The records appear below. Report how many of their lines contain the word "sunt", giving the number alone.

____________

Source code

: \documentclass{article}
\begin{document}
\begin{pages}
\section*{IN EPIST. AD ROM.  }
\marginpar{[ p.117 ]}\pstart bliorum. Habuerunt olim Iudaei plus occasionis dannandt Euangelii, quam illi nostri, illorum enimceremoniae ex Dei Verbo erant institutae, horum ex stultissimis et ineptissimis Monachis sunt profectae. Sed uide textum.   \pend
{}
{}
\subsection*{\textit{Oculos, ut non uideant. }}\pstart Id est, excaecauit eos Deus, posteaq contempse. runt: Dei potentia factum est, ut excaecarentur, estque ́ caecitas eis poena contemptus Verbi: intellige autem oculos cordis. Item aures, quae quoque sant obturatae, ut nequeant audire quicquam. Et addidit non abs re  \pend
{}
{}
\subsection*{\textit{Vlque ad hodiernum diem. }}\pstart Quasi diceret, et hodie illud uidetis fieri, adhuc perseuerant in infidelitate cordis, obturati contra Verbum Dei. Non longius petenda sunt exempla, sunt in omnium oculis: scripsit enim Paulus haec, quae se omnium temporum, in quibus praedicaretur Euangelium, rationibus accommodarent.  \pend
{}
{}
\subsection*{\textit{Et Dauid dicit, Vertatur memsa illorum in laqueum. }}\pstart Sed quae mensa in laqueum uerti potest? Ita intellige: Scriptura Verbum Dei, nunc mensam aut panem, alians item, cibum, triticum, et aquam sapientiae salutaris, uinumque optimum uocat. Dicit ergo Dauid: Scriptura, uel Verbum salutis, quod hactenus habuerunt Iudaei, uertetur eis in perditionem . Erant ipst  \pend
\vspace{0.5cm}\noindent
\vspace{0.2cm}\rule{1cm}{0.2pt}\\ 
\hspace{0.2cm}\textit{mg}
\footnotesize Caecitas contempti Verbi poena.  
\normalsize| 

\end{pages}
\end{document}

____________

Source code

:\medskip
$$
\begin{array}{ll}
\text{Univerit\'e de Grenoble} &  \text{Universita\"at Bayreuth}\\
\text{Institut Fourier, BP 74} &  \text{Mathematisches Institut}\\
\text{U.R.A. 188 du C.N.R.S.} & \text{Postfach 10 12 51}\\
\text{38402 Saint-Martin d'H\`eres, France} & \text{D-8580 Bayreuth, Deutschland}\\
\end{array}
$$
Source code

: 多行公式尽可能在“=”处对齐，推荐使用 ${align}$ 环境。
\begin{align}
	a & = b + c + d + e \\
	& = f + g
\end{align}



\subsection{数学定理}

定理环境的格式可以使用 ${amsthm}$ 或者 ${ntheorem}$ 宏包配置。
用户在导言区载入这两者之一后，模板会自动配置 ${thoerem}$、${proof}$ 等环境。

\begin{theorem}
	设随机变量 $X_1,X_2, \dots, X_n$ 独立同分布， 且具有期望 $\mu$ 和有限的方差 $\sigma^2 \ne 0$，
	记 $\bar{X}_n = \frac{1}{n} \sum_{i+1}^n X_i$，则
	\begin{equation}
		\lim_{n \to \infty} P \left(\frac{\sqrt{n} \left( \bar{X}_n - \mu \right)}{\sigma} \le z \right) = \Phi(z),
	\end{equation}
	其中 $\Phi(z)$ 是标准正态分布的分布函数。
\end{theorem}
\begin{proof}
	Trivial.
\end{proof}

____________

# [TASK RESULT]
2